WASHINGTON – After years of incremental improvement, Democrats have a “great chance” of turning Arizona blue this year, gubernatorial candidate David Garcia said Wednesday.
Garcia was in Washington to receive an endorsement from the People for the American Way, along with Democratic gubernatorial candidates from Florida and Georgia.
He said Democrats have “been making progress every year” in Arizona and he thinks his message this year will increase turnout and give Democrats something to vote for, rather than just countering the Republican candidate.
“We’re seeing more energy and more activism at every local level than we’ve ever seen in Arizona,” said Garcia. “It’s something you can harness and it’s going to be the energy we use to ride to the top.”
Political experts and Republican Party officials in Arizona said they have heard similar claims from Democrats in the past and don’t see anything different this year.
“The Democrats are a lot of talk, but until they prove themselves with fundraising and voter registration it’s just talk,” said Torunn Sinclair, a spokeswoman for the Arizona Republican Party. “This has been an ongoing narrative for years.”
Others say there has been change, however.
Democrats made some gains in 2016, when Democrat Paul Penzone unseated longtime Maricopa County Sheriff Joe Arpaio, a Republican who held the seat for 20 years. President Donald Trump’s margin of victory was only 4 percent in a state that routinely delivered double-digit victories for Republican presidential candidates.
Republican political consultant Jason Rose acknowledged that the GOP does not hold as strong a position in the state as it has in the past.
“There is a lot of issues facing Republicans,” said Rose who thinks 2018 is “going to be the best Democratic year since 2006,” when Democrats nationally took control of both houses of Congress and the majority of governorships.
Rose said Republican Gov. Doug Ducey could be dogged by the controversial proposal to expand the state’s school voucher program, which will be on the ballot in November along with the governor’s race.
Garcia, an expert in education policy and professor at Arizona State University’s Fulton Teachers College, agrees that the voucher proposal will be a “huge issue in 2018.” He called education “our governors’ weakness.”
“It’s the area that he has been dismantling public education, vouchers being the last straw and I think you’re going to see a big change in Arizona,” said Garcia, who ran unsuccessfully for state superintendent of education in 2014.
But analysts said Garcia still has to overcome Democratic shortcomings in voter registration and campaign fundraising.
There were 1,262,989 registered Republicans in the state on Jan. 1 to 1,096,747 Democrats, an advantage Mike Noble, lead pollster with OH Predictive Insights, feels will be the deciding factor in any statewide race for now.
“I hear those guys say that but I look for facts, I look for data,” Noble said of Democratic predictions. “Unless I see a surge of new voters … I don’t buy it.”

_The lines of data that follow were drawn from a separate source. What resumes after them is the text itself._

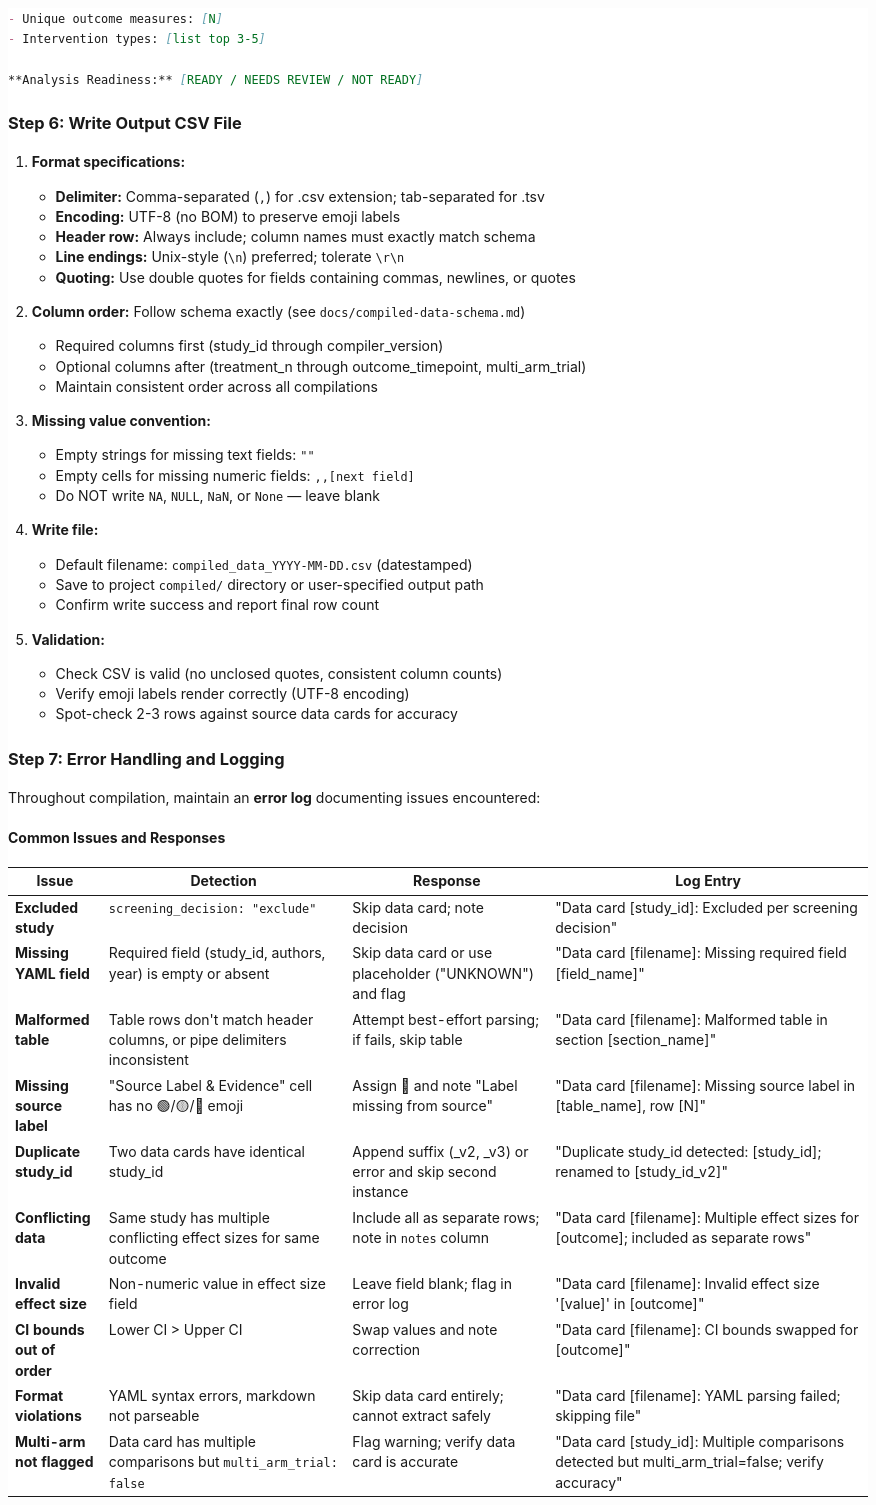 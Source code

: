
 ```markdown
- Unique outcome measures: [N]
- Intervention types: [list top 3-5]

**Analysis Readiness:** [READY / NEEDS REVIEW / NOT READY]
```

### Step 6: Write Output CSV File

1. **Format specifications:**
   - **Delimiter:** Comma-separated (`,`) for .csv extension; tab-separated for .tsv
   - **Encoding:** UTF-8 (no BOM) to preserve emoji labels
   - **Header row:** Always include; column names must exactly match schema
   - **Line endings:** Unix-style (`\n`) preferred; tolerate `\r\n`
   - **Quoting:** Use double quotes for fields containing commas, newlines, or quotes

2. **Column order:** Follow schema exactly (see `docs/compiled-data-schema.md`)
   - Required columns first (study_id through compiler_version)
   - Optional columns after (treatment_n through outcome_timepoint, multi_arm_trial)
   - Maintain consistent order across all compilations

3. **Missing value convention:**
   - Empty strings for missing text fields: `""`
   - Empty cells for missing numeric fields: `,,[next field]`
   - Do NOT write `NA`, `NULL`, `NaN`, or `None` — leave blank

4. **Write file:**
   - Default filename: `compiled_data_YYYY-MM-DD.csv` (datestamped)
   - Save to project `compiled/` directory or user-specified output path
   - Confirm write success and report final row count

5. **Validation:**
   - Check CSV is valid (no unclosed quotes, consistent column counts)
   - Verify emoji labels render correctly (UTF-8 encoding)
   - Spot-check 2-3 rows against source data cards for accuracy

### Step 7: Error Handling and Logging

Throughout compilation, maintain an **error log** documenting issues encountered:

#### Common Issues and Responses

| Issue | Detection | Response | Log Entry |
|-------|-----------|----------|-----------|
| **Excluded study** | `screening_decision: "exclude"` | Skip data card; note decision | "Data card [study_id]: Excluded per screening decision" |
| **Missing YAML field** | Required field (study_id, authors, year) is empty or absent | Skip data card or use placeholder ("UNKNOWN") and flag | "Data card [filename]: Missing required field [field_name]" |
| **Malformed table** | Table rows don't match header columns, or pipe delimiters inconsistent | Attempt best-effort parsing; if fails, skip table | "Data card [filename]: Malformed table in section [section_name]" |
| **Missing source label** | "Source Label & Evidence" cell has no 🟢/🟡/🔴 emoji | Assign 🔴 and note "Label missing from source" | "Data card [filename]: Missing source label in [table_name], row [N]" |
| **Duplicate study_id** | Two data cards have identical study_id | Append suffix (_v2, _v3) or error and skip second instance | "Duplicate study_id detected: [study_id]; renamed to [study_id_v2]" |
| **Conflicting data** | Same study has multiple conflicting effect sizes for same outcome | Include all as separate rows; note in `notes` column | "Data card [filename]: Multiple effect sizes for [outcome]; included as separate rows" |
| **Invalid effect size** | Non-numeric value in effect size field | Leave field blank; flag in error log | "Data card [filename]: Invalid effect size '[value]' in [outcome]" |
| **CI bounds out of order** | Lower CI > Upper CI | Swap values and note correction | "Data card [filename]: CI bounds swapped for [outcome]" |
| **Format violations** | YAML syntax errors, markdown not parseable | Skip data card entirely; cannot extract safely | "Data card [filename]: YAML parsing failed; skipping file" |
| **Multi-arm not flagged** | Data card has multiple comparisons but `multi_arm_trial: false` | Flag warning; verify data card is accurate | "Data card [study_id]: Multiple comparisons detected but multi_arm_trial=false; verify accuracy" |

Registration is not the only area where Garcia is lagging: He had just over $94,000 on hand compared to more than $2.6 million for Ducey, according to the latest filing with the Arizona Secretary of State’s office.
“Quite frankly, how do you pay a staff with that?” Sinclair asked.
Noble said a good way to determine momentum and support in a campaign is to look at fundraising and “look at his cash on hand versus Ducey’s … clearly there is a lot more support for Republicans than Democrats in this state.”
Rose agreed that despite all the potential challenges facing Republicans in November, the money deficit will be a large hurdle for Garcia to get over.
“Garcia’s problem is money,” Rose said. “He has some organizational problems he has to work through.”
Garcia said he isn’t worried about the money deficit.
“I’ve faced long odds for a long time,” he said. “We have more individual donors by double than Gov. Ducey does and it’s that power that’s going to get us over.”
Garcia also said his campaign has something that money can’t buy, the enthusiasm and energy of his supporters.
But at the end of the day, “money matters in politics,” Rose said.